Zitat Dezember 2015

Zitat Dezember 2015

Zitat Dezember 2015

"Kein Abenteuer ist so bunt wie das Leben selbst."

Bruno H. Bürgel (1875-1948)

 

Vermutlich wäre Bruno H. Bürgel glücklich mit der Schule in Rathenow, die seinen Namen trägt. Sie hat jüngst, pünktlich zu seinem 140. Geburtstag, den Titel Schule ohne Rassismus – Schule mit Courage erhalten. Eingebettet in ein Jubiläumsjahr – die im Westhavelland beheimatete Bildungseinrichtung ist seit 20 Jahren Unesco-Projektschule – werden genau die humanistischen Werte verkörpert, für die Bruno H. Bürgel lebte. Werte, die einen Menschen zum Menschen machen.

In seinem Schaffen als Schriftsteller und Astronom vermochte es Bürgel, seine Leser oder Zuhörer mit einer liebenswerten und humorvollen Art zu fesseln. Er hatte die Gabe, auch das Komplizierte für jedermann verständlich zu vermitteln. Noch mehr verstand er es, auch in schweren Zeiten den Blick auf die schönen und hoffnungsvollen Seiten des Lebens nicht zu verlieren. Wie schwer mag das angesichts der Tatsache gewesen sein, zwei Weltkriege in der Blüte des eigenen Lebens hautnah miterlebt zu haben? Terror, soziale Not, politisch verordneter Hass und Intoleranz haben andere gebrochen oder mutlos werden lassen. Bürgel hat womöglich aus den endlosen Weiten seiner astronomischen Forschung eine Kraft gezogen, die oft denen eigen ist, die sich eine bessere Welt erträumen. Er war kein Träumer. Er glaubte daran, den Menschen ein Helfer sein zu können und dass es sich lohnt, für Toleranz und Menschlichkeit einzutreten.

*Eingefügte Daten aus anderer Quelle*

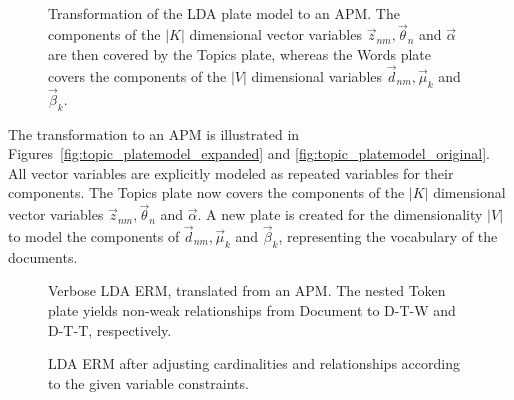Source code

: \begin{figure}[t]
\begin{minipage}[t]{0.49\linewidth}
	\begin{center}
	\end{center}
\end{minipage}
\hspace{0.0cm}
\begin{minipage}[t]{0.49\linewidth}
	\begin{center}
	\end{center}
\end{minipage}\\
\caption[Transformation of LDA plate model to an APM]{Transformation of the LDA plate model to an APM. The components of the $|K|$ dimensional vector variables $\vec z_{nm}, \vec \theta_n$ and $\vec \alpha$ are then covered by the Topics plate, whereas the Words plate covers the components of the $|V|$ dimensional variables $\vec d_{nm}, \vec \mu_k$ and $\vec \beta_k$.}
\label{img:topic_platemodels}
\end{figure}

The transformation to an APM is illustrated in Figures~\ref{fig:topic_platemodel_expanded} and \ref{fig:topic_platemodel_original}. All vector variables are explicitly modeled as repeated variables for their components. The Topics plate now covers the components of the $|K|$ dimensional vector variables $\vec z_{nm}, \vec \theta_n$ and $\vec \alpha$. A new plate is created for the dimensionality $|V|$ to model the components of $\vec d_{nm}, \vec \mu_k$ and $\vec \beta_k$, representing the vocabulary of the documents.

\begin{figure}[p]
\centering
\scalebox{0.5}{\adjustTikzSize }
\caption[Verbose LDA ERM, translated from an APM]{Verbose LDA ERM, translated from an APM. The nested Token plate yields non-weak relationships from Document to D-T-W and D-T-T, respectively.}\label{fig:topic_erm_good_verbose}
\end{figure}

\begin{figure}[p]
\centering
\scalebox{0.5}{\adjustTikzSize }
\caption[LDA ERM after taking constraints into account]{LDA ERM after adjusting cardinalities and relationships according to the given variable constraints.}\label{fig:topic_erm_good_constraints}
\end{figure}

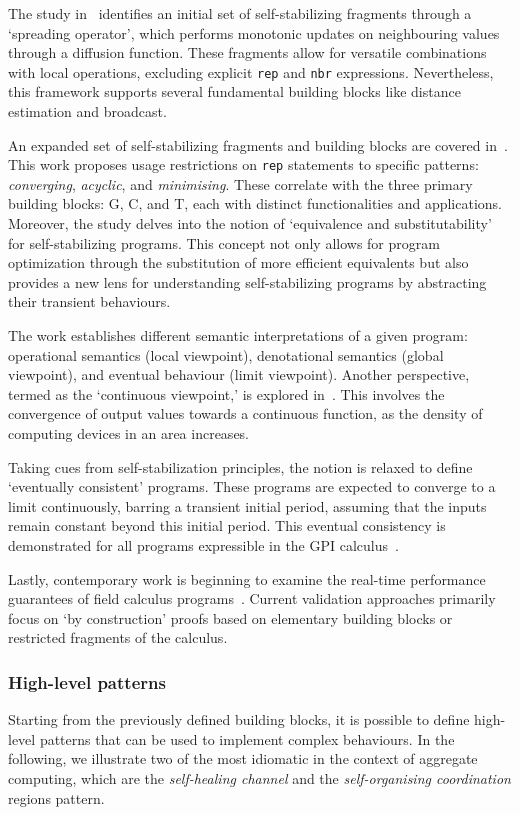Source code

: The study in~\cite{damiani2015type}
 identifies an initial set of self-stabilizing fragments through a `spreading operator', 
 which performs monotonic updates on neighbouring values through a diffusion function. 
 These fragments allow for versatile combinations with local operations, 
 excluding explicit \texttt{rep} and \texttt{nbr} expressions. 
 Nevertheless, this framework supports several fundamental building blocks like distance estimation and broadcast.

An expanded set of self-stabilizing fragments and building blocks are covered in~\cite{viroli2018engineering}. 
 This work proposes usage restrictions on \texttt{rep} statements to specific patterns: 
 \emph{converging}, \emph{acyclic}, and \emph{minimising}. 
 These correlate with the three primary building blocks: 
 G, C, and T, each with distinct functionalities and applications. 
 Moreover, the study delves into the notion of `equivalence and substitutability' for self-stabilizing programs. 
 This concept not only allows for program optimization through the substitution of more efficient equivalents but also provides a new lens for understanding self-stabilizing programs by abstracting their transient behaviours.

The work establishes different semantic interpretations of a given program: 
 operational semantics (local viewpoint), denotational semantics (global viewpoint), and eventual behaviour (limit viewpoint). 
 Another perspective, termed as the `continuous viewpoint,' is explored in~\cite{beal2017self}. 
 This involves the convergence of output values towards a continuous function, 
 as the density of computing devices in an area increases.

Taking cues from self-stabilization principles, 
 the notion is relaxed to define `eventually consistent' programs. 
 These programs are expected to converge to a limit continuously, 
 barring a transient initial period, assuming that the inputs remain constant beyond this initial period. This eventual consistency is demonstrated for all programs expressible in the GPI calculus~\cite{audrito2018space}.

Lastly, 
 contemporary work is beginning to examine the real-time performance guarantees of field calculus programs~\cite{audrito2018space}. 
 Current validation approaches primarily focus on `by construction' proofs based on elementary building blocks or restricted fragments of the calculus. 
\subsubsection{High-level patterns}\label{sec:field-calculus-high-level-patterns}
Starting from the previously defined building blocks, 
 it is possible to define high-level patterns that can be used to implement complex behaviours.
 In the following, we illustrate two of the most idiomatic in the context of aggregate computing, which are 
 the \emph{self-healing channel} and the \emph{self-organising coordination} regions pattern.
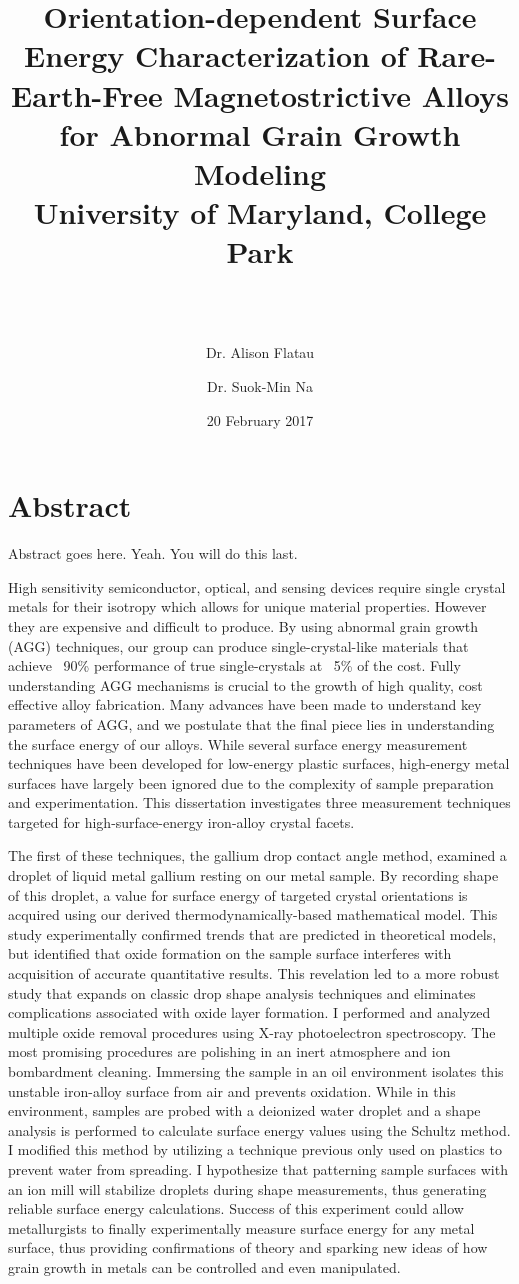 \documentclass[12pt,letterpaper]{report}
\title{
	{\textbf{Orientation-dependent Surface Energy Characterization of Rare-Earth-Free Magnetostrictive Alloys for Abnormal Grain Growth Modeling }}\\
	{\large University of Maryland, College Park}\\
}
\author{\makebox[.9\textwidth]{\textbf{Michael N. Van Order}\thanks{Funded by the \NSF SUSCHEM - Collaborative Research program (grant number: DMR-1310447)}}\\~\\
	\and Dr. Alison Flatau\\
	\and Dr. Suok-Min Na\\
}
\date{20 February 2017}
\begin{document}
	


\chapter*{Abstract}
Abstract goes here. Yeah. You will do this last. 

High sensitivity semiconductor, optical, and sensing devices require single crystal metals for their isotropy which allows for unique material properties. However they are expensive and difficult to produce. By using abnormal grain growth (AGG) techniques, our group can produce single-crystal-like materials that achieve ~90\% performance of true single-crystals at ~5\% of the cost. Fully understanding AGG mechanisms is crucial to the growth of high quality, cost effective alloy fabrication. Many advances have been made to understand key parameters of AGG, and we postulate that the final piece lies in understanding the surface energy of our alloys. While several surface energy measurement techniques have been developed for low-energy plastic surfaces, high-energy metal surfaces have largely been ignored due to the complexity of sample preparation and experimentation. This dissertation investigates three measurement techniques targeted for high-surface-energy iron-alloy crystal facets. \par
The first of these techniques, the gallium drop contact angle method, examined a droplet of liquid metal gallium resting on our metal sample. By recording shape of this droplet, a value for surface energy of targeted crystal orientations is acquired using our derived thermodynamically-based mathematical model. This study experimentally confirmed trends that are predicted in theoretical models, but identified that oxide formation on the sample surface interferes with acquisition of accurate quantitative results. This revelation led to a more robust study that expands on classic drop shape analysis techniques and eliminates complications associated with oxide layer formation. I performed and analyzed multiple oxide removal procedures using X-ray photoelectron spectroscopy. The most promising procedures are polishing in an inert atmosphere and ion bombardment cleaning. Immersing the sample in an oil environment isolates this unstable iron-alloy surface from air and prevents oxidation. While in this environment, samples are probed with a deionized water droplet and a shape analysis is performed to calculate surface energy values using the Schultz method. I modified this method by utilizing a technique previous only used on plastics to prevent water from spreading. I hypothesize that patterning sample surfaces with an ion mill will stabilize droplets during shape measurements, thus generating reliable surface energy calculations. Success of this experiment could allow metallurgists to finally experimentally measure surface energy for any metal surface, thus providing confirmations of theory and sparking new ideas of how grain growth in metals can be controlled and even manipulated. \par 
\end{document}
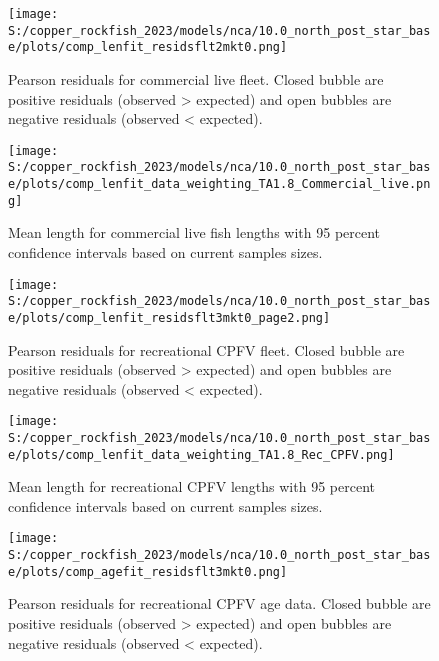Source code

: \documentclass[11pt,
  letterpaper,
]{article}
\begin{document}
\pagebreak

\begin{figure}
{\centering
\texttt{[image: S:/copper\_rockfish\_2023/models/nca/10.0\_north\_post\_star\_base/plots/comp\_lenfit\_residsflt2mkt0.png]}
}
\caption{Pearson residuals for commercial live fleet. Closed bubble are positive residuals (observed > expected) and open bubbles are negative residuals (observed < expected).\label{fig:com-live-pearson}}
\end{figure}

\pagebreak

\begin{figure}
{\centering
\texttt{[image: S:/copper\_rockfish\_2023/models/nca/10.0\_north\_post\_star\_base/plots/comp\_lenfit\_data\_weighting\_TA1.8\_Commercial\_live.png]}
}
\caption{Mean length for commercial live fish lengths with 95 percent confidence intervals based on current samples sizes.\label{fig:com-live-mean-len-fit}}
\end{figure}

\pagebreak

\begin{figure}
{\centering
\texttt{[image: S:/copper\_rockfish\_2023/models/nca/10.0\_north\_post\_star\_base/plots/comp\_lenfit\_residsflt3mkt0\_page2.png]}
}
\caption{Pearson residuals for recreational CPFV fleet. Closed bubble are positive residuals (observed > expected) and open bubbles are negative residuals (observed < expected).\label{fig:rec-cpfv-pearson}}
\end{figure}

\pagebreak

\begin{figure}
{\centering
\texttt{[image: S:/copper\_rockfish\_2023/models/nca/10.0\_north\_post\_star\_base/plots/comp\_lenfit\_data\_weighting\_TA1.8\_Rec\_CPFV.png]}
}
\caption{Mean length for recreational CPFV lengths with 95 percent confidence intervals based on current samples sizes.\label{fig:rec-cpfv-mean-len-fit}}
\end{figure}

\pagebreak

\begin{figure}
{\centering
\texttt{[image: S:/copper\_rockfish\_2023/models/nca/10.0\_north\_post\_star\_base/plots/comp\_agefit\_residsflt3mkt0.png]}
}
\caption{Pearson residuals for recreational CPFV age data. Closed bubble are positive residuals (observed > expected) and open bubbles are negative residuals (observed < expected).\label{fig:rec-cpfv-age-pearson}}
\end{figure}
\end{document}
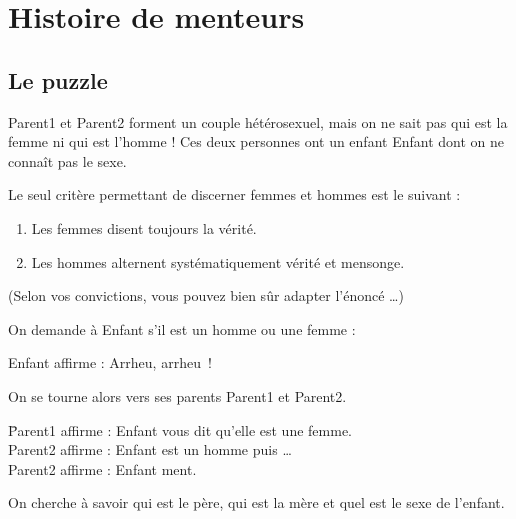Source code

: 
\chapter{Histoire de menteurs}



\setlength{\parskip}{2ex}
\setlength{\parindent}{0pt}

\section{Le puzzle}
\label{sec:mensonge}

Parent1 et Parent2 forment un couple hétérosexuel, mais on ne sait pas qui est la femme ni
qui est l'homme ! Ces deux personnes ont un enfant Enfant dont on ne connaît pas le
sexe.

Le seul critère permettant de discerner femmes et hommes est le suivant :

\begin{enumerate}
\item Les femmes disent toujours la vérité.
\item Les hommes alternent systématiquement vérité et mensonge.
\end{enumerate}

(Selon vos convictions, vous pouvez bien sûr adapter l'énoncé \ldots)

On demande à Enfant s'il est un homme ou une femme :

\begin{tabbing}
  \hspace{2.5em} Enfant affirme : Arrheu, arrheu~!
\end{tabbing}
On se tourne alors vers ses parents Parent1 et Parent2.
\begin{tabbing}
  \hspace{2.5em}\= Parent1 affirme : Enfant vous dit qu'elle est une femme.\\
                \> Parent2 affirme : Enfant est un homme puis \dots\\
                \> Parent2 affirme : Enfant ment.
\end{tabbing}

On cherche à savoir qui est le père, qui est la mère et quel est le sexe de l'enfant.


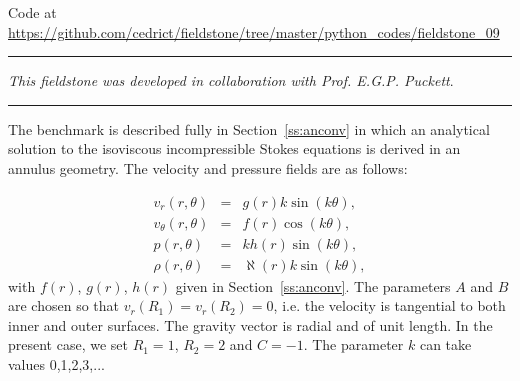 

\begin{center}
Code at \url{https://github.com/cedrict/fieldstone/tree/master/python_codes/fieldstone_09}
\end{center}

\par\noindent\rule{\textwidth}{0.4pt}

{\sl This fieldstone was developed in collaboration with Prof. E.G.P. Puckett}. 

\par\noindent\rule{\textwidth}{0.4pt}

The benchmark is described fully in Section~\ref{ss:anconv} in which 
an analytical solution to the isoviscous incompressible Stokes equations 
is derived in an annulus geometry.
The velocity and pressure fields are as follows:

\begin{eqnarray}
v_r(r,\theta)     &=&  g(r) k \sin(k\theta), \\
v_\theta(r,\theta)&=&  f(r) \cos(k \theta), \\ 
p(r,\theta)       &=&  k h(r) \sin(k \theta), \\
\rho (r,\theta)   &=& \aleph(r) k \sin (k \theta), 
\end{eqnarray}
with $f(r)$, $g(r)$, $h(r)$ given in Section~\ref{ss:anconv}.
The parameters $A$ and $B$ are chosen so that $v_r(R_1)=v_r(R_2)=0$, i.e.
the velocity is tangential to both inner and outer surfaces.
The gravity vector is radial and of unit length.
In the present case, we set $R_1=1$, $R_2=2$ and $C=-1$.
The parameter $k$ can take values 0,1,2,3,... 

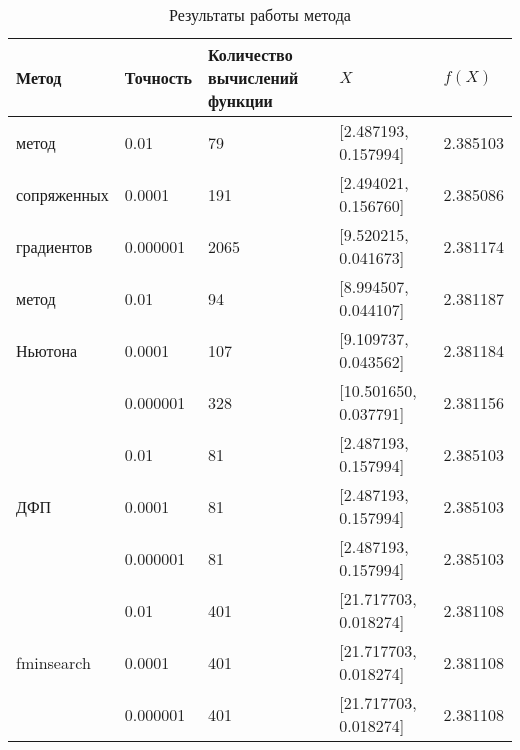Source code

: \begin{table}[!ht]
\caption{Результаты работы метода}
\begin{tabular}{|p{}|p{}|p{}|p{}|p{}|}
\hline
Метод & Точность& Количество вычислений функции & $X$ & $f(X)$\\
\hline
метод & 0.01 & 79 & [2.487193, 0.157994] & 2.385103 \\
сопряженных & 0.0001 & 191 & [2.494021, 0.156760] & 2.385086\\
градиентов & 0.000001 & 2065 & [9.520215, 0.041673] & 2.381174 \\
\hline
метод & 0.01 & 94 & [8.994507, 0.044107] & 2.381187\\
Ньютона & 0.0001 & 107 & [9.109737, 0.043562] & 2.381184\\
 & 0.000001 & 328 & [10.501650, 0.037791] & 2.381156 \\
\hline
& 0.01 & 81 & [2.487193, 0.157994] & 2.385103\\
ДФП& 0.0001 & 81 & [2.487193, 0.157994] & 2.385103\\
& 0.000001 & 81 & [2.487193, 0.157994] & 2.385103 \\
\hline
& 0.01 & 401 & [21.717703, 0.018274] & 2.381108 \\
fminsearch& 0.0001 & 401 & [21.717703, 0.018274] & 2.381108 \\
& 0.000001 & 401 & [21.717703, 0.018274] & 2.381108 \\
\hline
\end{tabular}
\label{tb:tab23}
\end{table}


%
%

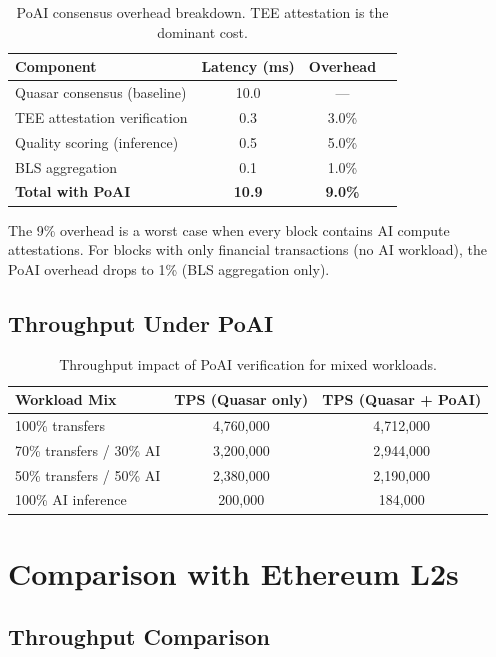 \documentclass[11pt,letterpaper]{article}
\begin{document}
\begin{table}[t]
\centering
\begin{tabular}{lccc}
\toprule
\textbf{Component} & \textbf{Latency (ms)} & \textbf{Overhead} \\
\midrule
Quasar consensus (baseline) & 10.0 & --- \\
TEE attestation verification & 0.3 & 3.0\% \\
Quality scoring (inference) & 0.5 & 5.0\% \\
BLS aggregation & 0.1 & 1.0\% \\
\midrule
\textbf{Total with PoAI} & \textbf{10.9} & \textbf{9.0\%} \\
\bottomrule
\end{tabular}
\caption{PoAI consensus overhead breakdown. TEE attestation is the dominant cost.}
\label{tab:poai}
\end{table}

The 9\% overhead is a worst case when every block contains AI compute attestations. For blocks with only financial transactions (no AI workload), the PoAI overhead drops to 1\% (BLS aggregation only).

\subsection{Throughput Under PoAI}

\begin{table}[t]
\centering
\begin{tabular}{lcc}
\toprule
\textbf{Workload Mix} & \textbf{TPS (Quasar only)} & \textbf{TPS (Quasar + PoAI)} \\
\midrule
100\% transfers & 4,760,000 & 4,712,000 \\
70\% transfers / 30\% AI & 3,200,000 & 2,944,000 \\
50\% transfers / 50\% AI & 2,380,000 & 2,190,000 \\
100\% AI inference & 200,000 & 184,000 \\
\bottomrule
\end{tabular}
\caption{Throughput impact of PoAI verification for mixed workloads.}
\label{tab:poai-throughput}
\end{table}

\section{Comparison with Ethereum L2s}
\label{sec:comparison}

\subsection{Throughput Comparison}
\end{document}
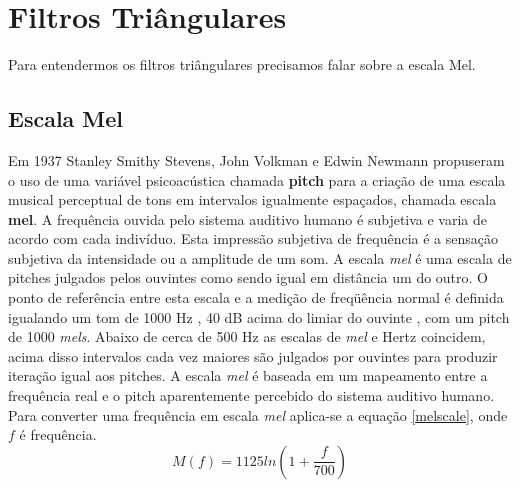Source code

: \section{Filtros Triângulares}
\label{sec:filt:tri}
\quad Para entendermos os filtros triângulares precisamos falar sobre a escala Mel.

\subsection{Escala Mel}
\quad Em 1937 Stanley Smithy Stevens, John Volkman e Edwin Newmann propuseram o uso de uma variável psicoacústica chamada  \textbf {pitch}  para a criação de uma escala musical perceptual de tons em intervalos igualmente espaçados, chamada escala  \textbf {mel}. A frequência ouvida pelo sistema auditivo humano é subjetiva e varia de acordo com cada indivíduo. Esta impressão subjetiva de frequência é a sensação subjetiva da intensidade ou a amplitude de um som. A escala \textit{mel} é uma escala de pitches julgados pelos ouvintes como sendo igual em distância um do outro. O ponto de referência entre esta escala e a medição de freqüência normal é definida  igualando um tom de 1000 Hz , 40 dB acima do limiar do ouvinte , com um pitch de 1000 \textit{mels}. Abaixo de cerca de 500 Hz as escalas de \textit{mel} e Hertz coincidem, acima disso intervalos cada vez maiores são julgados por ouvintes para produzir iteração igual aos pitches. A escala \textit{mel} é baseada em um mapeamento entre a frequência real e o pitch aparentemente percebido do sistema auditivo humano. Para converter uma frequência em escala \textit{mel} aplica-se a equação \ref{melscale}, onde $f$ é frequência.
\begin{equation}
\label{melscale}
M(f) = 1125 ln(1 + \frac{f}{700})
\end{equation}


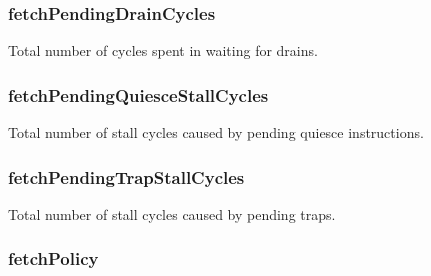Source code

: \label{classDefaultFetch_afc52fdca94918eaaf908094a80ab63ce}
\hypertarget{classDefaultFetch_ad09f9a8597b6f2c627b5c116d85ea375}{
\subsubsection[{fetchPendingDrainCycles}]{ {\bf fetchPendingDrainCycles}}}
\label{classDefaultFetch_ad09f9a8597b6f2c627b5c116d85ea375}
Total number of cycles spent in waiting for drains. \hypertarget{classDefaultFetch_a8be39e4ea9ed9168227dc6efced55f3f}{
\subsubsection[{fetchPendingQuiesceStallCycles}]{ {\bf fetchPendingQuiesceStallCycles}}}
\label{classDefaultFetch_a8be39e4ea9ed9168227dc6efced55f3f}
Total number of stall cycles caused by pending quiesce instructions. \hypertarget{classDefaultFetch_a5a80cd5375f1281e64f0dd318cc761d2}{
\subsubsection[{fetchPendingTrapStallCycles}]{ {\bf fetchPendingTrapStallCycles}}}
\label{classDefaultFetch_a5a80cd5375f1281e64f0dd318cc761d2}
Total number of stall cycles caused by pending traps. \hypertarget{classDefaultFetch_aad8c2ca9262308cfdb74cd69cda508f6}{
\subsubsection[{fetchPolicy}]{ {\bf fetchPolicy}}}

Die Bürgelschule fand vor 20 Jahren ihren didaktischen Einstieg in die interkulturelle Philosophie der Gemeinschaft von Unesco-Projektschulen über die humanistische Lebenseinstellung ihres Namensgebers. Von Beginn an war klar, dass der schulische Alltag begleitet sein soll von Freude und Begeisterung auch für die kleinen scheinbar unbedeutenden Dinge des Lebens. Bürgel gab mit seinen Weisheiten einen unsichtbaren Wegweiser, wonach man auch in stressigen Zeiten ein gehöriges Maß an Gelassenheit wahren muss, um zuerst den inneren Frieden finden zu können und danach die Fähigkeit, mit diesem Optimismus andere mitzureißen. Der Wille für wahren Frieden beginnt in jedem einzelnen Kopf. Mit dieser einfachen Sicht der Dinge kann jedes Abenteuer gesucht werden. Und doch ist bis heute Frieden keineswegs eine Selbstverständlichkeit. Mächtige in der reichen Welt liefern Waffen, die Menschenleben auslöschen sollen, in Gebiete, wo die Not ohnehin am größten ist. Ohnmächtig im Umgang mit den Folgen sehen die politisch Verantwortlichen zu, wie unsere friedliche Welt ins Wanken gerät. Die Angst vor Terroranschlägen treibt merkwürdige Blüten. 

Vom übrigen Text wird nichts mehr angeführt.